Ben Roberts (born February 28, 2004) is an American football linebacker for the Texas Tech Red Raiders.

==Early life==
Roberts attended V.R. Eaton High School. He committed to play college football for the Texas Tech Red Raiders.

==College career==
Roberts used the 2022 season to redshirt. In week two of the 2023 season, Roberts made his first career start, where he notched 12 tackles with two being for a loss, half a sack, and a forced fumble in a loss versus Oregon.

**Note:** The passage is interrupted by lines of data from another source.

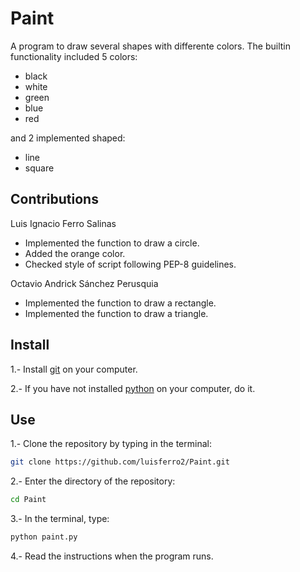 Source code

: # Paint
A program to draw several shapes with differente colors. The builtin functionality included 5 colors:
- black
- white
- green
- blue
- red 
 
and 2 implemented shaped:
- line
- square

## Contributions 
Luis Ignacio Ferro Salinas 
* Implemented the function to draw a circle.
* Added the orange color.
* Checked style of script following PEP-8 guidelines.

Octavio Andrick Sánchez Perusquia
* Implemented the function to draw a rectangle.
* Implemented the function to draw a triangle.

## Install
1.- Install [git] on your computer.

2.- If you have not installed [python] on your computer, do it.

## Use
1.- Clone the repository by typing in the terminal:
```sh
git clone https://github.com/luisferro2/Paint.git
```

2.- Enter the directory of the repository:
```sh
cd Paint
```

3.- In the terminal, type:
```sh
python paint.py
```

4.- Read the instructions when the program runs.


[git]: <https://git-scm.com/book/en/v2/Getting-Started-Installing-Git>
[python]: <https://www.python.org/downloads/>
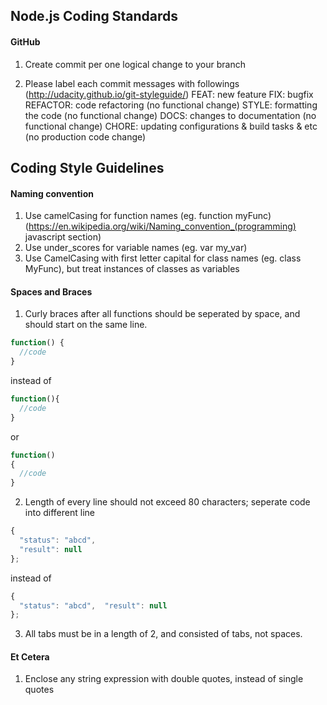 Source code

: ## Node.js Coding Standards

#### GitHub
1. Create commit per one logical change to your branch

2. Please label each commit messages with followings (http://udacity.github.io/git-styleguide/)
FEAT: new feature
FIX: bugfix
REFACTOR: code refactoring (no functional change)
STYLE: formatting the code (no functional change)
DOCS: changes to documentation (no functional change)
CHORE: updating configurations & build tasks & etc (no production code change)


## Coding Style Guidelines

#### Naming convention

1. Use camelCasing for function names (eg. function myFunc)
(https://en.wikipedia.org/wiki/Naming_convention_(programming) javascript section)
2. Use under_scores for variable names (eg. var my_var)
3. Use CamelCasing with first letter capital for class names (eg. class MyFunc), but treat instances of classes as variables

#### Spaces and Braces

1. Curly braces after all functions should be seperated by space, and should start on the same line.

```javascript
function() {
  //code
}
```

instead of

```javascript
function(){
  //code
}
```

or

```javascript
function()
{
  //code
}
```

2. Length of every line should not exceed 80 characters; seperate code into different line

```javascript
{
  "status": "abcd",
  "result": null
};
```

instead of
```javascript
{
  "status": "abcd",  "result": null
};
```

3. All tabs must be in a length of 2, and consisted of tabs, not spaces.


#### Et Cetera

1. Enclose any string expression with double quotes, instead of single quotes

He finished the 2023 season, recording a team-high 107 tackles with six and a half being for a loss, half a sack, an interception, and two forced fumbles. For his performance during the 2023 season, Roberts was named to the FWAA freshman all-American team, while also being named the Big 12 Defensive Freshman of the Year. He finished the 2024 season, notching 83 tackles with four and a half going for a loss. In week eleven of the 2025 season, Roberts brought in an interception in a victory versus Kansas State.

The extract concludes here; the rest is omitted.